Bitcoin BTC$108,917.54 has tumbled about 2% over the past hour to $108,800, now mostly having given up its bounce from the Friday crash. The action across the rest of crypto shows even steeper declines, with ether ETH$3,922.44, XRP$2.3542 and solana SOL$187.33 among those sporting roughly 3% dips over the last sixty minutes.

Precious metals, however, continue to be extremely well bid, with gold higher by another 2% to a new record just below $4,300 per ounce. Silver is ahead 3.6% and also at a new record.

What gives?

Wondering what’s keeping bitcoin BTC$108,917.54 and other major tokens under pressure after last week’s much-needed flush out of excess leverage?

The likely catalyst is the tightening liquidity in the financial system, which seems to be tempering investor risk appetite.

The ongoing tightening is evident from the spread between secured overnight financing rate (SOFR) and the effective federal funds rate (EFFR), which has risen to 0.19 from 0.02 in one week, reaching the highest since December 2024, according to data source TradingView.

SOFR represents the cost of borrowing cash overnight using U.S. Treasury securities as collateral in the repo market. The borrowers are typically banks, broker-dealers, asset managers, money market funds, and insurance companies. SOFR is considered almost risk-free, secured rate based on actual transaction data.

Meanwhile, EFFR indicates the weighted average interest rate at which banks lend excess reserves to other banks overnight in the federal funds market. It is an uncollateralized, unsecured interbank lending rate, influenced primarily by the Federal Reserve’s monetary policy.

When the SOFR rises above the EFFR, it indicates that lenders are demanding a higher return even for secured borrowing backed by U.S. Treasury securities. This situation signals tight liquidity conditions and makes borrowing more expensive in the short term.

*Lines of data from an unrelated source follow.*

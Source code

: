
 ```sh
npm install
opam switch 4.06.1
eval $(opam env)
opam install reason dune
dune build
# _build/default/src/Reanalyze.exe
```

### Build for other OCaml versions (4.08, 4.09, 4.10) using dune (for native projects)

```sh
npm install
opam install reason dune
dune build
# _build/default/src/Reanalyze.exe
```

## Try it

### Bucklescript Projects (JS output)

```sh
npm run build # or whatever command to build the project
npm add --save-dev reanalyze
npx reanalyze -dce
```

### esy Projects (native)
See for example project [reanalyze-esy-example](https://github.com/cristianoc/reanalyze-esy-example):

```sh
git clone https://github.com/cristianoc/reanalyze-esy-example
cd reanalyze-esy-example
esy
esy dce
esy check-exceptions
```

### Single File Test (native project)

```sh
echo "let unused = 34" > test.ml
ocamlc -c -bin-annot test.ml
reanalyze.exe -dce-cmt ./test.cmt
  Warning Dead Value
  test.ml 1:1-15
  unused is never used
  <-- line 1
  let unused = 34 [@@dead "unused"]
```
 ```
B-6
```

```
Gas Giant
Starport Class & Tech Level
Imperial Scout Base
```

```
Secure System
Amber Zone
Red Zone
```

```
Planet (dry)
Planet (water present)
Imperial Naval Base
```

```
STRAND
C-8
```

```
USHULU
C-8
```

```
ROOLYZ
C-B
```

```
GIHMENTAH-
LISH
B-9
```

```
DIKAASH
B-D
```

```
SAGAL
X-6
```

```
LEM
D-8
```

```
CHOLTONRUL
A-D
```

The latest spike in the spread could be capping gains in BTC, which is considered a pure liquidity play by many.

SOFR-EFFR spread. (TradingView)

Note that the spread is still considerably lower than the high of 2.95 observed during the repo crisis of 2019.

That said, other signs of funding stress are present, too. For instance, on Wednesday, banks drew $6.75 billion from the standing repo facility (SRF), the highest amount since the end of the coronavirus pandemic, excluding quarter-end periods.

The SRF, introduced in 2021, provides a liquidity backstop during potential funding shortfalls by extending twice-daily overnight cash loans against U.S. Treasuries.

All these signs of tightening liquidity have sparked hope across crypto social media that central banks might soon step in to ease the pressure, potentially recharging BTC bulls’ engines for a fresh rally to new highs. Whether that plays out as the bulls expect remains to be seen.